ATA Questions Fatigue Data Used by FMCSA to Craft HOS Rule

By Sean McNally, Senior Reporter

This story appears in the Jan. 17 print edition of Transport Topics.

American Trucking Associations began its pushback against the Federal Motor Carrier Safety Administration’s proposed hours-of-service rule last week by questioning the agency’s analysis and asking Congress to lobby on the industry’s behalf. 

“If implemented, the regulations would have a substantially negative impact on productivity and the economy,” ATA President Bill Graves said in a Jan. 12 letter to Congress. “Trucking companies would need to put a large number of additional trucks and drivers on the road to deliver the same amount of freight, adding to final product costs and increasing congestion on the nation’s already clogged highways.”

The proposal, announced by FMCSA on Dec. 23, would restrict the number of hours a driver can drive consecutively and work within their 14-hour work day and places new restrictions on the 34-hour restart provision used by drivers to reset their weekly driving allotments.



The agency, however, has yet to determine if it will further restrict the number of hours a driver can be behind the wheel to 10 from the current limit of 11.

The federation also accused FMCSA of linking fatigue with crashes too often.

“FMCSA appears to be treating any crash in which fatigue is listed as an ‘associated factor’ as a fatigue-caused crash,” ATA said in a release, referencing the agency’s use of a Large Truck Crash Causation Study.

The result of FMCSA’s analysis increased the percentage of crashes caused by fatigue to 13%, up from the roughly 7% the agency had previously acknowledged.

In its release, ATA said the agency had previously avoided using the LTCCS to support the hours rule because the report makes “no judgment . . . as to whether any factor is related to the particular crash, just whether it was present.”

A spokeswoman for FMCSA declined comment.

Graves said it was “troubling that this complex, restrictive set of proposed rules is founded on what appears to be incorrect analysis and inflated math.”

“Even with the inflated percentage, which is highly suspect, the highway safety benefits don’t outweigh the costs,” said Dave Osiecki, ATA senior vice president of policy and regulatory affairs. “It is only when the agency puts in assumed health benefits, which is a significant and different assumption than was made in the recent past that they do.”

Osiecki said that for the first time, FMCSA attached a dollar figure to the potential health benefits of drivers sleeping more.

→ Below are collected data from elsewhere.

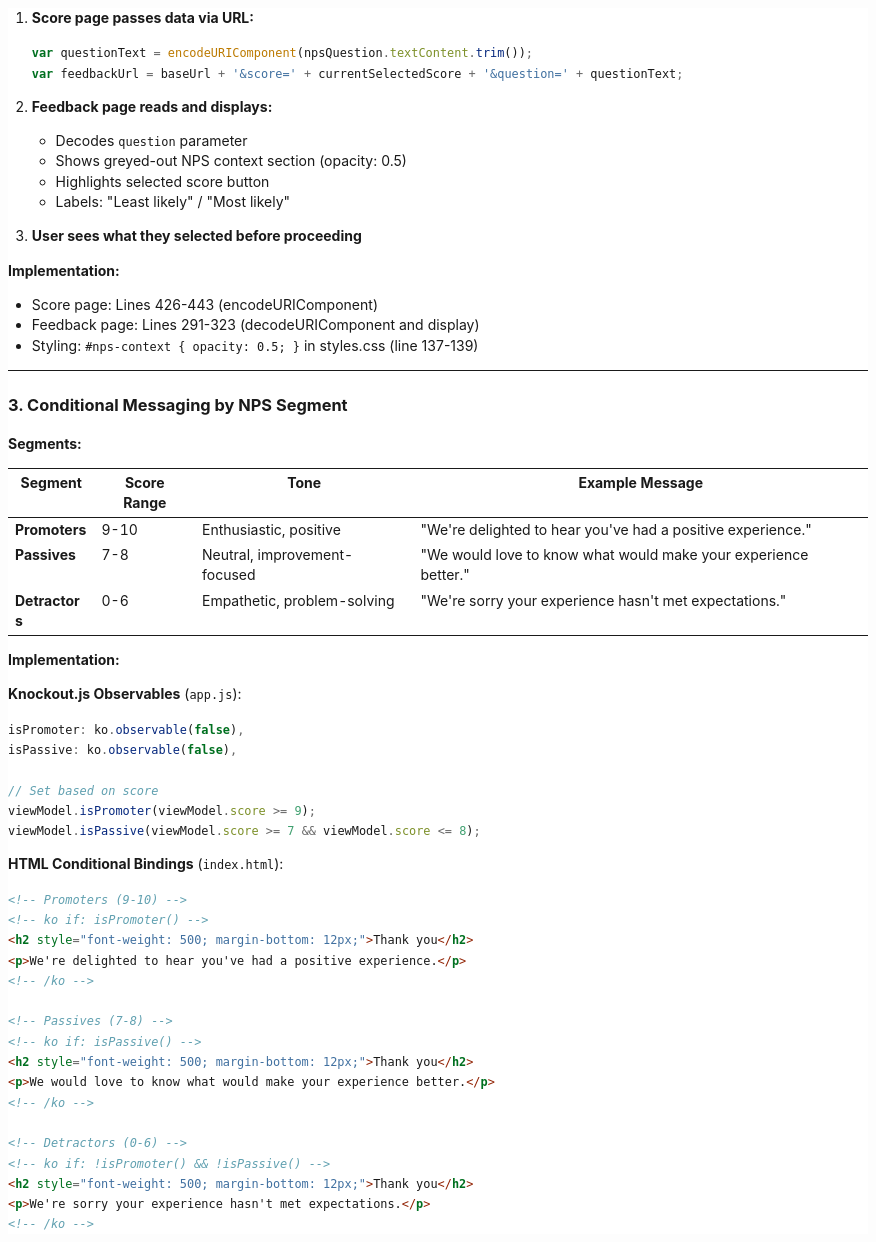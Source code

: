 1. **Score page passes data via URL:**
   ```javascript
   var questionText = encodeURIComponent(npsQuestion.textContent.trim());
   var feedbackUrl = baseUrl + '&score=' + currentSelectedScore + '&question=' + questionText;
   ```

2. **Feedback page reads and displays:**
   - Decodes `question` parameter
   - Shows greyed-out NPS context section (opacity: 0.5)
   - Highlights selected score button
   - Labels: "Least likely" / "Most likely"

3. **User sees what they selected before proceeding**

**Implementation:**
- Score page: Lines 426-443 (encodeURIComponent)
- Feedback page: Lines 291-323 (decodeURIComponent and display)
- Styling: `#nps-context { opacity: 0.5; }` in styles.css (line 137-139)

---

### 3. Conditional Messaging by NPS Segment

**Segments:**

| Segment | Score Range | Tone | Example Message |
|---------|-------------|------|-----------------|
| **Promoters** | 9-10 | Enthusiastic, positive | "We're delighted to hear you've had a positive experience." |
| **Passives** | 7-8 | Neutral, improvement-focused | "We would love to know what would make your experience better." |
| **Detractors** | 0-6 | Empathetic, problem-solving | "We're sorry your experience hasn't met expectations." |

**Implementation:**

**Knockout.js Observables** (`app.js`):
```javascript
isPromoter: ko.observable(false),
isPassive: ko.observable(false),

// Set based on score
viewModel.isPromoter(viewModel.score >= 9);
viewModel.isPassive(viewModel.score >= 7 && viewModel.score <= 8);
```

**HTML Conditional Bindings** (`index.html`):
```html
<!-- Promoters (9-10) -->
<!-- ko if: isPromoter() -->
<h2 style="font-weight: 500; margin-bottom: 12px;">Thank you</h2>
<p>We're delighted to hear you've had a positive experience.</p>
<!-- /ko -->

<!-- Passives (7-8) -->
<!-- ko if: isPassive() -->
<h2 style="font-weight: 500; margin-bottom: 12px;">Thank you</h2>
<p>We would love to know what would make your experience better.</p>
<!-- /ko -->

<!-- Detractors (0-6) -->
<!-- ko if: !isPromoter() && !isPassive() -->
<h2 style="font-weight: 500; margin-bottom: 12px;">Thank you</h2>
<p>We're sorry your experience hasn't met expectations.</p>
<!-- /ko -->
```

The benefits, FMCSA said, are derived from reductions in obesity, sleep apnea, high blood pressure and other conditions linked to lack of sleep.

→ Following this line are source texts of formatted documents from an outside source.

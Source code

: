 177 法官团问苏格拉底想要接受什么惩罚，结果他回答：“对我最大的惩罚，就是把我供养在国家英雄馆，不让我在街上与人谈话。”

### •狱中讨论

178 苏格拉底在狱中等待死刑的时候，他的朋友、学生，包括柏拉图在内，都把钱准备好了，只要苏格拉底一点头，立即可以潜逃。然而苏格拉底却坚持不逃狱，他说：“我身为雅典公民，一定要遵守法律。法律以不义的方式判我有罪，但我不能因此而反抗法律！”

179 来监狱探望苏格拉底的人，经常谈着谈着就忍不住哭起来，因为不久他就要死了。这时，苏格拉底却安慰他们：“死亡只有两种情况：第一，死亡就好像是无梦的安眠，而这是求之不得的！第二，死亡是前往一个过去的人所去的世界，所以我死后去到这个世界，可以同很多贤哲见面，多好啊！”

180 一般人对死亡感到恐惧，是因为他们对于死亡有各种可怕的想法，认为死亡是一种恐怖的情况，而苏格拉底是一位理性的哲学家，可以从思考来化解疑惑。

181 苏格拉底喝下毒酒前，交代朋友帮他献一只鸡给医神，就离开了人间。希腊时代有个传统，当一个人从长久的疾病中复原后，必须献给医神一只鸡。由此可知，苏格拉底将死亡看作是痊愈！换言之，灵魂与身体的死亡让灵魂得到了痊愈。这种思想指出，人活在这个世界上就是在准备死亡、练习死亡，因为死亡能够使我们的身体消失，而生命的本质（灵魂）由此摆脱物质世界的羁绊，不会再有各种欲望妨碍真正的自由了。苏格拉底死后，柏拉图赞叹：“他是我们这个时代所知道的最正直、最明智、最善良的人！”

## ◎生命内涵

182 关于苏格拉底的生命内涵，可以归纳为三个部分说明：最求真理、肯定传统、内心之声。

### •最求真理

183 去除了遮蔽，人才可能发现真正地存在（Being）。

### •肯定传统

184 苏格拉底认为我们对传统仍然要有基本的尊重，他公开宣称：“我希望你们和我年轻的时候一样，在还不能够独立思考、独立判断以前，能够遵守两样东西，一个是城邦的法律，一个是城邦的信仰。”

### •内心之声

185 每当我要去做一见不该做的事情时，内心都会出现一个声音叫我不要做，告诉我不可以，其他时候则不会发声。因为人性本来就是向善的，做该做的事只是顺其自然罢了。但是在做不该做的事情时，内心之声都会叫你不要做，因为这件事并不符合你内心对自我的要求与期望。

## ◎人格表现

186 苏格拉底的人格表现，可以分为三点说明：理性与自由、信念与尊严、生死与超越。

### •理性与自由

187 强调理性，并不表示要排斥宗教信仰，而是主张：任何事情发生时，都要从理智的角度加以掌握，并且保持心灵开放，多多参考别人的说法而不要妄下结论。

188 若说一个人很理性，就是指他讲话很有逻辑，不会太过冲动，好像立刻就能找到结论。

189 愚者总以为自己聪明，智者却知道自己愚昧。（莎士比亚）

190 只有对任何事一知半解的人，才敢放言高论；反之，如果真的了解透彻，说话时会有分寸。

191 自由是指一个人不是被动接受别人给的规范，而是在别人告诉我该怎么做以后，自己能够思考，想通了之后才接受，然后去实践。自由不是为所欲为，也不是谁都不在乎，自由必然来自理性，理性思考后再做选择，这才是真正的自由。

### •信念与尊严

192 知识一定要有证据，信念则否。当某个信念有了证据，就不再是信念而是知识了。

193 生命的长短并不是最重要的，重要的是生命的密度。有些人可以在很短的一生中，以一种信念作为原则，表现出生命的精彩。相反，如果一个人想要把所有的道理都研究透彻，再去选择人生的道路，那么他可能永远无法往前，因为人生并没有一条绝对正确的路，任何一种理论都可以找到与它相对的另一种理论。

The effect of additional sleep as a result of the rule may range anywhere from a loss of $110 million to a nearly $1.5 billion benefit annually with 10 hours of driving, and from a $100 million benefit all the way up to a nearly $1.2 billion benefit annually if the entire new rule is implemented, FMCSA’s analysis said.

The analysis also put the total safety benefit for the 10-hour proposal between $390 million and $1 billion across the industry, while the 11-hour option saw estimated benefits of between $230 million and $590 million.

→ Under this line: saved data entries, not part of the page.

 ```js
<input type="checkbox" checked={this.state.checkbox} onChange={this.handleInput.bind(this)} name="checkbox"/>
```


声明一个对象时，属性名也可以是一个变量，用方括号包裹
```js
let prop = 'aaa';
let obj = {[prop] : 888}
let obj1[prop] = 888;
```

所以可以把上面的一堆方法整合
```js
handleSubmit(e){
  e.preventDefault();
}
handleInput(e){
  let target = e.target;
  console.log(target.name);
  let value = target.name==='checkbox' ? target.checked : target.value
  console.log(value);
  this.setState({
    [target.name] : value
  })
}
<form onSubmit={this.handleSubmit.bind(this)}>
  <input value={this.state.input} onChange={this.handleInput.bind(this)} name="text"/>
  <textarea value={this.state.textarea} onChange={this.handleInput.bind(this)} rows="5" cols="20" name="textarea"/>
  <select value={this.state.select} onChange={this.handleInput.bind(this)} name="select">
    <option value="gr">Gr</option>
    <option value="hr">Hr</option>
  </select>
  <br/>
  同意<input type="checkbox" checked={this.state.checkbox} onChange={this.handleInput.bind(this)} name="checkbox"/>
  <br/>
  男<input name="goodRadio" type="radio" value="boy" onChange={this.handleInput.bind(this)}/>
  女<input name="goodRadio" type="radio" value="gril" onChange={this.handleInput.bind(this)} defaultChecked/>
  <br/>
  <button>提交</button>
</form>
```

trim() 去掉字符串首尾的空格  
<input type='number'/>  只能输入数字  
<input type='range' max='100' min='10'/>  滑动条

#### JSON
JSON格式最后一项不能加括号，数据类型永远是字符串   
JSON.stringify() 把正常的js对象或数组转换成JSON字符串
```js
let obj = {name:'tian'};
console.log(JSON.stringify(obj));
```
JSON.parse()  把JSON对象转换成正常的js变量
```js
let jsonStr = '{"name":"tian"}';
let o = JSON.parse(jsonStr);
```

The cost, FMCSA said, of the two proposals range from $1.03 billion for the 10-hour driving day and $520 million with an 11-hour day.

“The net benefits are likely to be positive,” FMCSA said, while acknowledging that the effect of the 10-hour day could range from a loss of $750 million annually to a benefit of $1.4 billion, while an 11-hour day could cause between $190 million in losses and $1.3 billion in benefits.

“The difference in that range is certainly something we’ve looked at and are continuing to look at,” Osiecki said. “In my experience the range of potential benefits appears to be very large relative to other analyses in the past . . . and that raises a big question right from the get-go.”

Osiecki said taking its case to Congress and questioning FMCSA’s analysis were part of a larger effort to encourage the industry to comment on the agency’s proposal.

The industry, he said, included not just fleets and drivers, but shippers and logistics providers.

Those efforts, he said, could lay the groundwork for future litigation.

“We’re interested in building a solid record, both for the agency to evaluate and if necessary for the court to evaluate in litigation,” Osiecki said. “If the administration thought that this proposal would end litigation they have another think coming.”